3

Scenario:

Three node (shared nothing) cluster on Windows Server 2012. Two nodes in the primary data center, both with votes (node weight = 1), and a file share witness. The third node is in a remote data center and has no votes (node weight of 0).

Problem: One cluster node (which owned the cluster name), went down for automatic updates. The cluster name failed to the remote data center node and the remote node was able to get a lock on the file share witness file. At that point, our VPN tunnel dropped. The one node that was up in the primary data center (and had services running) noticed that the remote cluster node was down and attempted to bring the cluster name online. The file share witness file was still locked by the remote node, and the one visible running cluster node in the primary data center was unable to bring the cluster name online and it shut down the cluster service on itself.

Caveats: Firewalling the file share from the remote node is not an option due to other processes that use it.

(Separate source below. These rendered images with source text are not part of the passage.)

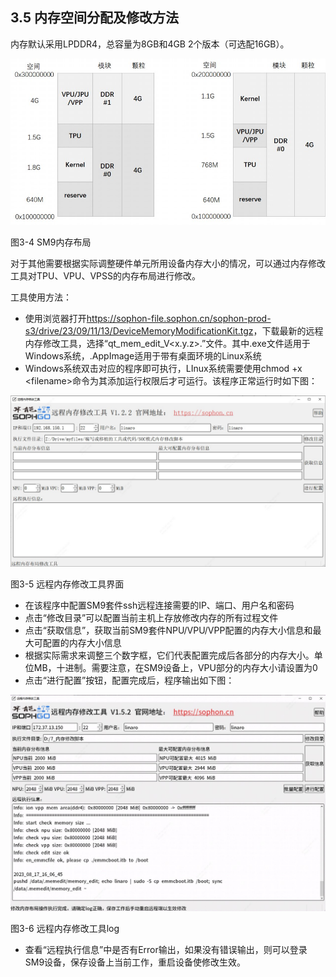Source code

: ## 3.5 内存空间分配及修改方法

内存默认采用LPDDR4，总容量为8GB和4GB 2个版本（可选配16GB）。

![](../../pics/3.4.jpg)

图3-4 SM9内存布局

对于其他需要根据实际调整硬件单元所用设备内存大小的情况，可以通过内存修改工具对TPU、VPU、VPSS的内存布局进行修改。

工具使用方法：

- 使用浏览器打开<https://sophon-file.sophon.cn/sophon-prod-s3/drive/23/09/11/13/DeviceMemoryModificationKit.tgz>，下载最新的远程内存修改工具，选择“qt_mem_edit_V&lt;x.y.z&gt;.”文件。其中.exe文件适用于Windows系统，.AppImage适用于带有桌面环境的Linux系统
- Windows系统双击对应的程序即可执行，LInux系统需要使用chmod +x &lt;filename&gt;命令为其添加运行权限后才可运行。该程序正常运行时如下图：

![](../../pics/3.5.jpg)

图3-5 远程内存修改工具界面

- 在该程序中配置SM9套件ssh远程连接需要的IP、端口、用户名和密码
- 点击“修改目录”可以配置当前主机上存放修改内存的所有过程文件
- 点击“获取信息”，获取当前SM9套件NPU/VPU/VPP配置的内存大小信息和最大可配置的内存大小信息
- 根据实际需求来调整三个数字框，它们代表配置完成后各部分的内存大小。单位MB，十进制。需要注意，在SM9设备上，VPU部分的内存大小请设置为0
- 点击“进行配置”按钮，配置完成后，程序输出如下图：

![](../../pics/3.6.jpg)

图3-6 远程内存修改工具log

- 查看“远程执行信息”中是否有Error输出，如果没有错误输出，则可以登录SM9设备，保存设备上当前工作，重启设备使修改生效。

I've considered attempting to remove the remote cluster node from possible owners of the cluster name, but I've not done or tested that before and I don't want to blow up my production cluster. Is it possible to remove a cluster node from possible owners for the cluster name? If we have to fail our services to the remote data center, there are a number of moving pieces that need be coordinated, so I don't want "automated" failover of service to the remote data center. The reason the remote node is in a cluster at all is for the SQL Server Availability Groups, to manage the replication to the remote node.

I've also considered removing the file share witness and giving the remote node a vote. The new dynamic quorum "should" keep the cluster online if one node goes down for a reboot and network connectivity is lost to the remote data center.

Given my scenario, which option (or other alternatives) will give me the highest availability.

Steven Murawski
  • 1,570
  • 3
  • 14
  • 25

2 Answers2

3

I actually like giving the remote node a vote because it'd make planned failovers that much easier. You could migrate databases & resources over to the remote datacenter, then gradually shut down the nodes in the primary datacenter, and you wouldn't have to monkey with the voting in order to get it to work. Plus, you're not worried about high availability on the file share.

Brent Ozar
  • 4,425
  • 17
  • 21
2

So I'm with Brent here. I've never been a fan of removing a node as a voter unless you are absolutely 100% sure that you don't care about it. The one thing you should strive to do is keep the WSFC cluster group where your primary replica is to hopefully avoid split brain.

Removing the cluster node as a possible owner from the WSFC is a bad idea. If you need to do that, evict the node from the cluster. Bad, bad mojo.

With Windows Server 2012 you also have dynamic quorum so unless your failures were all simultaneous, you can pretty much get down to last man standing (with warnings, of course).

Also, I would solve any network issues. They will be killer in a geographically dispersed situation as you can tell.

Allan Hirt
  • 41
  • 3